▶ **Assignment**
Restate the entries below verbatim.

▶ **Data listing**
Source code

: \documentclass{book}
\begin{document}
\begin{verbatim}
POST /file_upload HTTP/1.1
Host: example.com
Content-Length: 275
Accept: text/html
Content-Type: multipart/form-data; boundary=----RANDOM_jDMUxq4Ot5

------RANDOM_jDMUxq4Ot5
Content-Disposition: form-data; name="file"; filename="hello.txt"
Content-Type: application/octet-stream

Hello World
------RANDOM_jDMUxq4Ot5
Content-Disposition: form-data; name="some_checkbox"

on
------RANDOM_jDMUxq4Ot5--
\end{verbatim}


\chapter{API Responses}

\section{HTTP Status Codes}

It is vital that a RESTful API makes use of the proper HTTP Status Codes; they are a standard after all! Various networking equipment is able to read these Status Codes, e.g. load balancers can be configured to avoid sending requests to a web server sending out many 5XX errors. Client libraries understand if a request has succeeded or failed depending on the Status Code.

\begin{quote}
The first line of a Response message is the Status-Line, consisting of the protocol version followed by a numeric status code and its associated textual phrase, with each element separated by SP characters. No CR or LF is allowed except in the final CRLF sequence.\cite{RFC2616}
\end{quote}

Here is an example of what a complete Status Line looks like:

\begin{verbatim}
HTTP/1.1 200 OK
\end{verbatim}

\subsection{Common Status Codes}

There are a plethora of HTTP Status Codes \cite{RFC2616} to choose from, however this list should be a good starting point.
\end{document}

▶ **Finished exercise**
Source code

: \documentclass{book}
\begin{document}
\begin{verbatim}
POST /file_upload HTTP/1.1
Host: example.com
Content-Length: 275
Accept: text/html
Content-Type: multipart/form-data; boundary=----RANDOM_jDMUxq4Ot5

------RANDOM_jDMUxq4Ot5
Content-Disposition: form-data; name="file"; filename="hello.txt"
Content-Type: application/octet-stream

Hello World
------RANDOM_jDMUxq4Ot5
Content-Disposition: form-data; name="some_checkbox"

on
------RANDOM_jDMUxq4Ot5--
\end{verbatim}


\chapter{API Responses}

\section{HTTP Status Codes}

It is vital that a RESTful API makes use of the proper HTTP Status Codes; they are a standard after all! Various networking equipment is able to read these Status Codes, e.g. load balancers can be configured to avoid sending requests to a web server sending out many 5XX errors. Client libraries understand if a request has succeeded or failed depending on the Status Code.

\begin{quote}
The first line of a Response message is the Status-Line, consisting of the protocol version followed by a numeric status code and its associated textual phrase, with each element separated by SP characters. No CR or LF is allowed except in the final CRLF sequence.\cite{RFC2616}
\end{quote}

Here is an example of what a complete Status Line looks like:

\begin{verbatim}
HTTP/1.1 200 OK
\end{verbatim}

\subsection{Common Status Codes}

There are a plethora of HTTP Status Codes \cite{RFC2616} to choose from, however this list should be a good starting point.
\end{document}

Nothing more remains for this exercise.